Several attractive opportunities emerge for MedTech manufacturers to serve consumers’ need for low-touch care in the prevention, information gathering, treatment, and disease management. Health trackers and devices that facilitate telehealth, virtual consultations, and remote monitoring could be products pursued by medical device manufacturers. The growing adoption of portable consumer electronics, such as smartwatches, and their growing capabilities can come in handy. Similarly, startups are doing exciting work on portable devices for measuring various aspects related to personal health such as blood sugar levels, oxygen saturation levels, BP, among others. The pandemic is offering medtech manufacturers a market that is now hungry for more, as consumers take greater control of their own health. Abbott Laboratories, for example, reported 60 per cent yearly growth in Q1 2020 for its Libre system – a sensor-based glucose-monitoring tool. Similarly, there is also a strong potential for ‘mobile’ healthcare devices – portable versions of large healthcare equipment that can be quickly mobilised in remote or congested areas.
Public healthcare providers are laying down provisions that open new opportunities for MedTech companies. UK-based NHS’ Long Term Plan provides a “Comprehensive Model for Personalised Self-Care” that promotes shared decision-making, supported self-management, choice-enablement, and health-budget management, among others. This also provides an opportunity for consumer health organisations and medical device manufacturers to collaborate with healthcare providers to promote digital and touchless services.
So now on, how will the digital health scenario really change for consumers and providers?

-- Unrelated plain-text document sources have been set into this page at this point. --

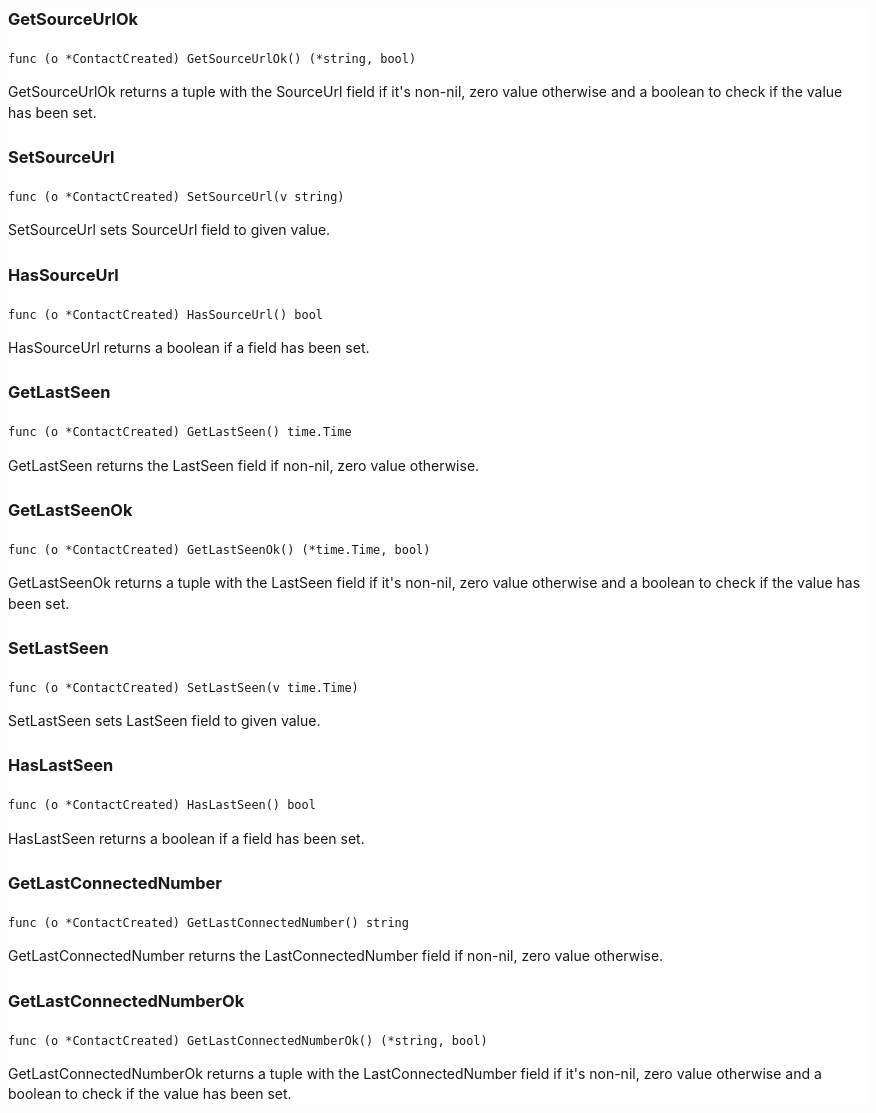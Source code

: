 ### GetSourceUrlOk

`func (o *ContactCreated) GetSourceUrlOk() (*string, bool)`

GetSourceUrlOk returns a tuple with the SourceUrl field if it's non-nil, zero value otherwise
and a boolean to check if the value has been set.

### SetSourceUrl

`func (o *ContactCreated) SetSourceUrl(v string)`

SetSourceUrl sets SourceUrl field to given value.

### HasSourceUrl

`func (o *ContactCreated) HasSourceUrl() bool`

HasSourceUrl returns a boolean if a field has been set.

### GetLastSeen

`func (o *ContactCreated) GetLastSeen() time.Time`

GetLastSeen returns the LastSeen field if non-nil, zero value otherwise.

### GetLastSeenOk

`func (o *ContactCreated) GetLastSeenOk() (*time.Time, bool)`

GetLastSeenOk returns a tuple with the LastSeen field if it's non-nil, zero value otherwise
and a boolean to check if the value has been set.

### SetLastSeen

`func (o *ContactCreated) SetLastSeen(v time.Time)`

SetLastSeen sets LastSeen field to given value.

### HasLastSeen

`func (o *ContactCreated) HasLastSeen() bool`

HasLastSeen returns a boolean if a field has been set.

### GetLastConnectedNumber

`func (o *ContactCreated) GetLastConnectedNumber() string`

GetLastConnectedNumber returns the LastConnectedNumber field if non-nil, zero value otherwise.

### GetLastConnectedNumberOk

`func (o *ContactCreated) GetLastConnectedNumberOk() (*string, bool)`

GetLastConnectedNumberOk returns a tuple with the LastConnectedNumber field if it's non-nil, zero value otherwise
and a boolean to check if the value has been set.
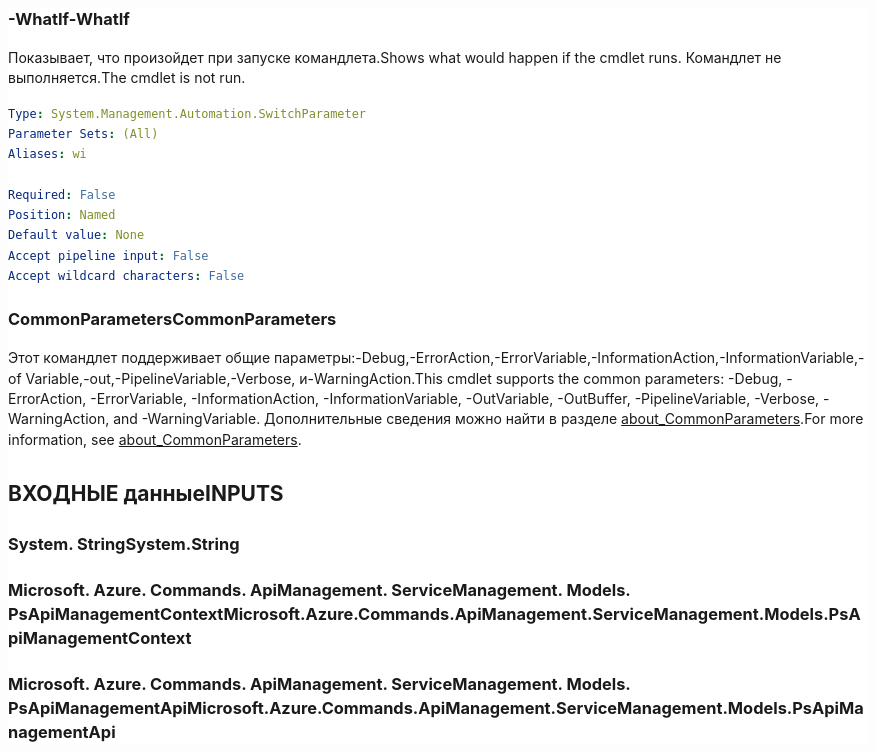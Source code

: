 ### <span data-ttu-id="d740e-185">-WhatIf</span><span class="sxs-lookup"><span data-stu-id="d740e-185">-WhatIf</span></span>
<span data-ttu-id="d740e-186">Показывает, что произойдет при запуске командлета.</span><span class="sxs-lookup"><span data-stu-id="d740e-186">Shows what would happen if the cmdlet runs.</span></span>
<span data-ttu-id="d740e-187">Командлет не выполняется.</span><span class="sxs-lookup"><span data-stu-id="d740e-187">The cmdlet is not run.</span></span>

```yaml
Type: System.Management.Automation.SwitchParameter
Parameter Sets: (All)
Aliases: wi

Required: False
Position: Named
Default value: None
Accept pipeline input: False
Accept wildcard characters: False
```

### <span data-ttu-id="d740e-188">CommonParameters</span><span class="sxs-lookup"><span data-stu-id="d740e-188">CommonParameters</span></span>
<span data-ttu-id="d740e-189">Этот командлет поддерживает общие параметры:-Debug,-ErrorAction,-ErrorVariable,-InformationAction,-InformationVariable,-of Variable,-out,-PipelineVariable,-Verbose, и-WarningAction.</span><span class="sxs-lookup"><span data-stu-id="d740e-189">This cmdlet supports the common parameters: -Debug, -ErrorAction, -ErrorVariable, -InformationAction, -InformationVariable, -OutVariable, -OutBuffer, -PipelineVariable, -Verbose, -WarningAction, and -WarningVariable.</span></span> <span data-ttu-id="d740e-190">Дополнительные сведения можно найти в разделе [about_CommonParameters](http://go.microsoft.com/fwlink/?LinkID=113216).</span><span class="sxs-lookup"><span data-stu-id="d740e-190">For more information, see [about_CommonParameters](http://go.microsoft.com/fwlink/?LinkID=113216).</span></span>

## <span data-ttu-id="d740e-191">ВХОДНЫЕ данные</span><span class="sxs-lookup"><span data-stu-id="d740e-191">INPUTS</span></span>

### <span data-ttu-id="d740e-192">System. String</span><span class="sxs-lookup"><span data-stu-id="d740e-192">System.String</span></span>

### <span data-ttu-id="d740e-193">Microsoft. Azure. Commands. ApiManagement. ServiceManagement. Models. PsApiManagementContext</span><span class="sxs-lookup"><span data-stu-id="d740e-193">Microsoft.Azure.Commands.ApiManagement.ServiceManagement.Models.PsApiManagementContext</span></span>

### <span data-ttu-id="d740e-194">Microsoft. Azure. Commands. ApiManagement. ServiceManagement. Models. PsApiManagementApi</span><span class="sxs-lookup"><span data-stu-id="d740e-194">Microsoft.Azure.Commands.ApiManagement.ServiceManagement.Models.PsApiManagementApi</span></span>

It relates to increased collaborative practices. Consumers, on the other hand, can expect to derive benefits from changes in the healthcare ecosystem. As companies and regulators collaborate, and new entrants get serious about health investments, consumers will likely experience benefits such as lower costs, reduced disease burden, improved access, and increased control over their health.
With greater penetration of smartphones and life science companies leveraging that to push digital health applications to consumers, more patients would become empowered. They may then play an active role in drug development as well, such as by actively volunteering for clinical trials. Patient-centric innovation will accelerate. Companies will keep the needs of patients upfront and involve them in designing treatment pathways. Focus on oral versus injectable drugs, reduced hospital visits and touchless interactions will help to drive adherence and improve patient outcomes.
What should health tech companies do to capitalise on the available opportunities?
Health tech companies are well-positioned in the healthcare ecosystem to leverage the shifting consumer trends towards digital health. Personalisation of healthcare is the new norm, even so in the pre-pandemic world. Health tech companies can leverage the massive repository of patient data held pharmaceutical companies and medical device companies to create highly personalised medical offerings.
Health tech companies have seen a surfeit of investor activity in recent times, which should be for solving the immediate challenges of healthcare delivery (access, low-cost delivery, targeted therapies, low-or-no-touch care). The pandemic would only increase adoption rates of digital tech among consumers and health startups have begun taking advantage of that. Some of the top investment has been made towards firms that are enabling digital transformation through remote monitoring and automated assessment of patients, AI-based drug R&D processes, among others. Already there has been a huge interest in enabling technologies, including clinical software for healthcare professionals (HCPs), telemedicine and online consultation platforms for connecting HCP with consumers, and patient engagement-digitalisation. All of this is very true in India as well where VCs are actively looking for exciting health tech startups. At Capgemini, we are seeing a renewed focus on remote workforce and greater digitisation and automation from our clients in life sciences.